Alphabet's Earnings Beat Analyst Forecasts

Alphabet Inc. (NASDAQ: GOOG, GOOGL) yesterday (27 October), announced financial results for the quarter ended 30 September, 2016. Google remains the company’s strongest business, while there were also increases in revenue for its ‘Other Bets’ segment.

Financial Highlights 

“We had a great third quarter, with 20% revenue growth year-on-year, and 23% on a constant currency basis. Mobile search and video are powering our core advertising business and we’re excited about the progress of newer businesses in Google and Other Bets”, said Ruth Porat, CFO of Alphabet.

The following summarises results for Google compared to all other Alphabet businesses (Other Bets) (in millions; unaudited):

The company’s net revenue is USD$18.3bn (£15bn), up 21% year-on-year. Earnings per share stand at USD$9.06 (£7.42), beating analyst expectations of USD$8.64 (£7.07) per share. Revenue from ‘Other Bets’ was also up to USD$197m (£171m), a year-on-year rise from USD$141m (£115m).

Google’s mobile and video ad businesses helped it top Wall Street financial targets in the third quarter and the company authorised a new, USD$7bn (£5.75bn) stock repurchase.

Google’s online ad business continued to thrive during the third quarter. Its dominance has been solidified in the transition from web to mobile, and the growth of the Android operating system, YouTube, and investments in smartphone apps for maps, email, and photo storage.

Despite the fact that cheaper mobile adverts (relative to desktop) mean the amount Google gets once users click on ads has fallen, these results show mobile-ad prices are catching up as the smartphone becomes the primary computer for many users.
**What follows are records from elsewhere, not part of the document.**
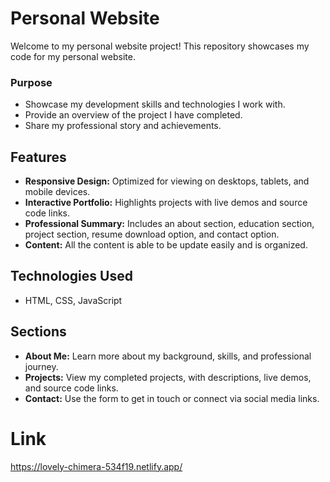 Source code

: # Personal Website

Welcome to my personal website project! This repository showcases my code for my personal website.

### Purpose
- Showcase my development skills and technologies I work with.
- Provide an overview of the project I have completed.
- Share my professional story and achievements.

## Features
- **Responsive Design:** Optimized for viewing on desktops, tablets, and mobile devices.
- **Interactive Portfolio:** Highlights projects with live demos and source code links.
- **Professional Summary:** Includes an about section, education section, project section, resume download option, and contact option.
- **Content:** All the content is able to be update easily and is organized.

## Technologies Used
- HTML, CSS, JavaScript

## Sections
- **About Me:** Learn more about my background, skills, and professional journey.
- **Projects:** View my completed projects, with descriptions, live demos, and source code links.
- **Contact:** Use the form to get in touch or connect via social media links.
  
# Link
https://lovely-chimera-534f19.netlify.app/
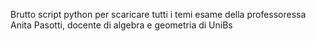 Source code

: Brutto script python per scaricare tutti i temi esame della professoressa Anita Pasotti, docente di algebra e geometria di UniBs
Twitter’s third quarter results

Twitter posted quarterly revenue of USD$616m (£506m), up 8% year-on-year. Quarterly GAAP net loss was USD$103m (£84m), with quarterly non-GAAP net income of USD$92m (£76m).
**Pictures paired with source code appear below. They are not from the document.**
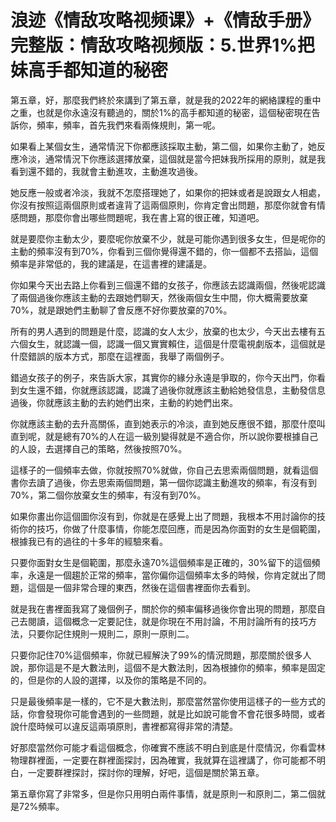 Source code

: # 浪迹《情敌攻略视频课》+《情敌手册》完整版：情敌攻略视频版：5.世界1%把妹高手都知道的秘密

第五章，好，那麼我們終於來講到了第五章，就是我的2022年的網絡課程的重中之重，也就是你永遠沒有聽過的，關於1%的高手都知道的秘密，這個秘密現在告訴你，頻率，頻率，首先我們來看兩條規則，第一呢。

如果看上某個女生，通常情況下你都應該採取主動，第二個，如果你主動了，她反應冷淡，通常情況下你應該選擇放棄，這個就是當今把妹我所採用的原則，就是我看到還不錯的，我就會主動進攻，主動進攻過後。

她反應一般或者冷淡，我就不怎麼搭理她了，如果你的把妹或者是說跟女人相處，你沒有按照這兩個原則或者違背了這兩個原則，你肯定會出問題，那麼你就會有情感問題，那麼你會出哪些問題呢，我在書上寫的很正確，知道吧。

就是要麼你主動太少，要麼呢你放棄不少，就是可能你遇到很多女生，但是呢你的主動的頻率沒有到70%，你看到三個你覺得還不錯的，你一個都不去搭訕，這個頻率是非常低的，我的建議是，在這書裡的建議是。

你如果今天出去路上你看到三個還不錯的女孩子，你應該去認識兩個，然後呢認識了兩個過後你應該主動的去跟她們聊天，然後兩個女生中間，你大概需要放棄70%，就是跟她們主動聊了會反應不好你要放棄的70%。

所有的男人遇到的問題是什麼，認識的女人太少，放棄的也太少，今天出去樓有五六個女生，就認識一個，認識一個又實實賴住，這個是什麼電視劇版本，這個就是什麼錯誤的版本方式，那麼在這裡面，我舉了兩個例子。

錯過女孩子的例子，來告訴大家，其實你的緣分永遠是爭取的，你今天出門，你看到女生還不錯，你就應該認識，認識了過後你就應該主動給她發信息，主動發信息過後，你就應該主動的去約她們出來，主動的約她們出來。

你就應該主動的去升高關係，直到她表示的冷淡，直到她反應很不錯，那麼什麼叫直到呢，就是總有70%的人在這一級別變得就是不適合你，所以說你要根據自己的人設，去選擇自己的策略，然後按照70%。

這樣子的一個頻率去做，你就按照70%就做，你自己去思索兩個問題，就看這個書你去讀了過後，你去思索兩個問題，第一個你認識主動進攻的頻率，有沒有到70%，第二個你放棄女生的頻率，有沒有到70%。

如果你畫出你這個圖你沒有到，你就是在感覺上出了問題，我根本不用討論你的技術你的技巧，你做了什麼事情，你能怎麼回應，而是因為你面對的女生是個範圍，根據我已有的過往的十多年的經驗來看。

只要你面對女生是個範圍，那麼永遠70%這個頻率是正確的，30%留下的這個頻率，永遠是一個趨於正常的頻率，當你偏你這個頻率太多的時候，你肯定就出了問題，這個是一個非常合理的東西，然後在這個書裡面你去看到。

就是我在書裡面我寫了幾個例子，關於你的頻率偏移過後你會出現的問題，那麼自己去閱讀，這個概念一定要記住，就是你現在不用討論，不用討論所有的技巧方法，只要你記住規則一規則二，原則一原則二。

只要你記住70%這個頻率，你就已經解決了99%的情況問題，那麼關於很多人說，那你這是不是大數法則，這個不是大數法則，因為根據你的頻率，頻率是固定的，但是你的人設的選擇，以及你的策略是不同的。

只是最後頻率是一樣的，它不是大數法則，那麼當然當你使用這樣子的一些方式的話，你會發現你可能會遇到的一些問題，就是比如說可能會不會花很多時間，或者說什麼時候可以違反這兩項原則，書裡都寫得非常的清楚。

好那麼當然你可能才看這個概念，你確實不應該不明白到底是什麼情況，你看雲林物理群裡面，一定要在群裡面探討，因為確實，我就算在這裡講了，你可能都不明白，一定要群裡探討，探討你的理解，好吧，這個是關於第五章。

第五章你寫了非常多，但是你只用明白兩件事情，就是原則一和原則二，第二個就是72%頻率。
Average monthly active users (MAUs) were 317 million for the quarter, up 3% year-on-year and compared to 313 million in the previous quarter. Average daily active usage (DAU) grew 7% year-on-year, an acceleration from 5% in Q2 and 3% in Q1.

Advertising revenue totalled $545m (£448m), an increase of 6% year-on-year. Mobile advertising revenue was 90% of total advertising revenue. Data licensing and other revenue totalled USD$71m (£58m), an increase of 26% year-on-year. US revenue totalled USD$374m (£307), an increase of 1% year-on-year. International revenue totalled USD$242m (£199m), an increase of 21% year-on-year.
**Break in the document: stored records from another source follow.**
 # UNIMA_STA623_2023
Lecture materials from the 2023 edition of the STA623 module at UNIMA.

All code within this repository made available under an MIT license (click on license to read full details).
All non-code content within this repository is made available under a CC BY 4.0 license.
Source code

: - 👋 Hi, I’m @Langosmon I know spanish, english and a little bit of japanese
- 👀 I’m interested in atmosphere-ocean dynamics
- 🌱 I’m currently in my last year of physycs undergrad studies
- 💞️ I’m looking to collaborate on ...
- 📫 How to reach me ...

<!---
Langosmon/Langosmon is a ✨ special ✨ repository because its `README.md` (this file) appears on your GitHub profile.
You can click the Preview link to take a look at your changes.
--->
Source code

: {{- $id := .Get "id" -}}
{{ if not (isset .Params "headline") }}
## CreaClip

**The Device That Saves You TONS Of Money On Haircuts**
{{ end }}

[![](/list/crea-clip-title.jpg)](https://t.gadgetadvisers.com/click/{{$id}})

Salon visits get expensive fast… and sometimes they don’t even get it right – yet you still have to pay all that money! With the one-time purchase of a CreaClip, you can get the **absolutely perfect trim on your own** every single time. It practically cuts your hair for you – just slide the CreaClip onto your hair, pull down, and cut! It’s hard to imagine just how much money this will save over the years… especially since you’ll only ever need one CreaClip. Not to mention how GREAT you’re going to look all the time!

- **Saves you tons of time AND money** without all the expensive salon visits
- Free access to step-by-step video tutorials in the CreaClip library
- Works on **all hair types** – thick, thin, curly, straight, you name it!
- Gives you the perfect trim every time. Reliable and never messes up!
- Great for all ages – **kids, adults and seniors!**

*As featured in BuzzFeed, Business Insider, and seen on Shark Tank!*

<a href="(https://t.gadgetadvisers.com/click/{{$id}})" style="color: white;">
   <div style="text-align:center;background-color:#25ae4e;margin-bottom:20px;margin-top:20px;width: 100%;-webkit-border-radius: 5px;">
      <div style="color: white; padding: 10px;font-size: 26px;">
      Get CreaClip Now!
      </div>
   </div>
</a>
Twitter also announced a restructuring and reduction in headcount of approximately 9% of its global workforce. The restructuring, which focuses primarily on reorganising the company’s sales, partnerships, and marketing efforts, is intended to create greater focus and efficiency to enable Twitter’s goal of driving toward GAAP profitability in 2017.

“Our strategy is directly driving growth in audience and engagement, with an acceleration in year-on-year growth for daily active usage, Tweet impressions, and time spent for the second consecutive quarter”, said Jack Dorsey, Twitter’s CEO. “We see a significant opportunity to increase growth as we continue to improve the core service. We have a clear plan, and we’re making the necessary changes to ensure Twitter is positioned for long-term growth. The key drivers of future revenue growth are trending positive, and we remain confident in Twitter’s future.”

In response to Twitter’s Q3 earnings Tom Bailey, ‎regional vice president at Marin Software, said: “The surprise decision to move the earnings call has placed further scrutiny on Twitter. This quarter has not been the horror show some expected.

“The platform has been in an on-going battle to monetise its platform without alienating its loyal user base; Jack Dorsey even came back to turn things around. Dorsey is working hard to attract advertising budgets by broadening its advertising options, opening up more audience data and launching new capabilities to reach users, but, ultimately, as the share price has shown, it has been a struggle.

“With a buyer on the horizon, the future looked positive. But without a suitor, and the necessary  financial backing and expertise to invest in tools that support marketers in reaching their target audience, the next quarter could present more challenges rather than answers.”